## Data records
————————
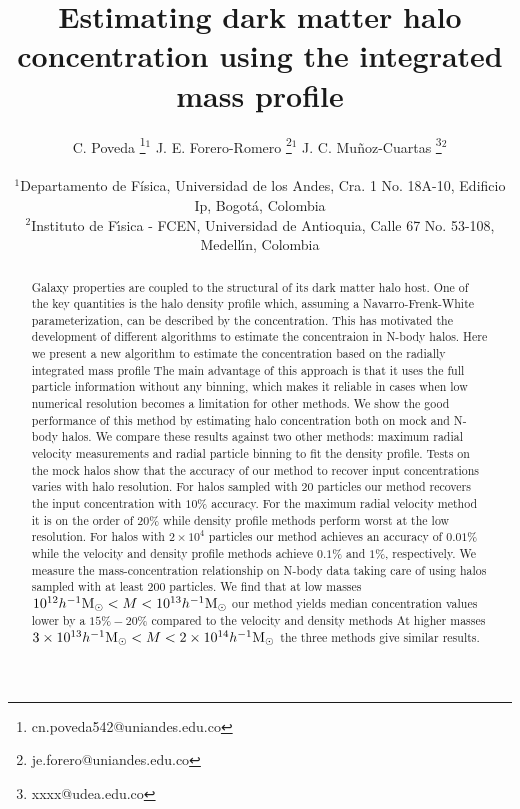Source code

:\documentclass[a4,useAMS,usenatbib,usegraphicx]{mn2e}
\newcommand{\hMsun}{{\ifmmode{h^{-1}{\rm {M_{\odot}}}}\else{$h^{-1}{\rm{M_{\odot}}}$}\fi}}
\begin{document}
\title{Estimating dark matter halo concentration using the integrated
  mass profile} 
\author[C. Poveda, J.E. Forero-Romero, J.C. Mu\~noz-Cuartas]{
\parbox[t]{\textwidth}{\raggedright 
  C. Poveda \thanks{cn.poveda542@uniandes.edu.co}$^{1}$
  J. E. Forero-Romero \thanks{je.forero@uniandes.edu.co}$^{1}$
  J. C. Mu\~noz-Cuartas \thanks{xxxx@udea.edu.co}$^{2}$
}
\vspace*{6pt}\\
$^1$Departamento de F\'{i}sica, Universidad de los Andes, Cra. 1
No. 18A-10, Edificio Ip, Bogot\'a, Colombia\\
$^2$Instituto de F\'{\i}sica - FCEN, Universidad de Antioquia, Calle
67 No. 53-108, Medell\'{\i}n, Colombia
}

\maketitle

\begin{abstract}


Galaxy properties are coupled to the structural of its dark
matter halo host. 
One of the key quantities is the halo density profile which, assuming
a  Navarro-Frenk-White parameterization, can be described by the
concentration.
This has motivated the development of different algorithms to estimate
the concentraion in N-body halos.
Here we present a new algorithm to estimate the concentration
based on the radially integrated mass profile
The main advantage of this approach is that it uses the full
particle information without any binning, which makes it reliable in
cases when low numerical resolution becomes a limitation for other
methods.   
We show the good performance of this method by estimating halo
concentration both on mock and N-body halos. 
We compare these results against two other methods:
maximum radial velocity measurements and radial particle binning to
fit the density profile. 
Tests on  the mock halos show that the accuracy of our method to recover input
concentrations varies with halo resolution. For halos
sampled with $20$ particles our method recovers the input
concentration with $10\%$ accuracy. 
For the maximum radial velocity method it is on the order of $20\%$
while density profile methods perform worst at the low resolution.
For halos with $2\times 10^4$ particles our method achieves an
accuracy of $0.01\%$ while the velocity and density profile methods
achieve $0.1\%$ and $1\%$, respectively. 
We measure the mass-concentration relationship on N-body
data taking care of using halos sampled with at least $200$
particles. We find that at low masses $10^{12}\hMsun <
M<10^{13}\hMsun$ our method yields median concentration values lower
by a $15\%-20\%$ compared to the velocity and density methods 
At higher masses $3\times 10^{13}\hMsun < M < 2\times
10^{14}\hMsun$ the three methods give similar results.
\end{abstract}
\end{document}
————————
## To do
The required output is an exact copy of the lines from the start of the material above through the line containing "For halos with", inclusive, with no pictures in it.

## Final answer
Source code

:\documentclass[a4,useAMS,usenatbib,usegraphicx]{mn2e}
\newcommand{\hMsun}{{\ifmmode{h^{-1}{\rm {M_{\odot}}}}\else{$h^{-1}{\rm{M_{\odot}}}$}\fi}}
\begin{document}
\title{Estimating dark matter halo concentration using the integrated
  mass profile} 
\author[C. Poveda, J.E. Forero-Romero, J.C. Mu\~noz-Cuartas]{
\parbox[t]{\textwidth}{\raggedright 
  C. Poveda \thanks{cn.poveda542@uniandes.edu.co}$^{1}$
  J. E. Forero-Romero \thanks{je.forero@uniandes.edu.co}$^{1}$
  J. C. Mu\~noz-Cuartas \thanks{xxxx@udea.edu.co}$^{2}$
}
\vspace*{6pt}\\
$^1$Departamento de F\'{i}sica, Universidad de los Andes, Cra. 1
No. 18A-10, Edificio Ip, Bogot\'a, Colombia\\
$^2$Instituto de F\'{\i}sica - FCEN, Universidad de Antioquia, Calle
67 No. 53-108, Medell\'{\i}n, Colombia
}

\maketitle

\begin{abstract}


Galaxy properties are coupled to the structural of its dark
matter halo host. 
One of the key quantities is the halo density profile which, assuming
a  Navarro-Frenk-White parameterization, can be described by the
concentration.
This has motivated the development of different algorithms to estimate
the concentraion in N-body halos.
Here we present a new algorithm to estimate the concentration
based on the radially integrated mass profile
The main advantage of this approach is that it uses the full
particle information without any binning, which makes it reliable in
cases when low numerical resolution becomes a limitation for other
methods.   
We show the good performance of this method by estimating halo
concentration both on mock and N-body halos. 
We compare these results against two other methods:
maximum radial velocity measurements and radial particle binning to
fit the density profile. 
Tests on  the mock halos show that the accuracy of our method to recover input
concentrations varies with halo resolution. For halos
sampled with $20$ particles our method recovers the input
concentration with $10\%$ accuracy. 
For the maximum radial velocity method it is on the order of $20\%$
while density profile methods perform worst at the low resolution.
For halos with $2\times 10^4$ particles our method achieves an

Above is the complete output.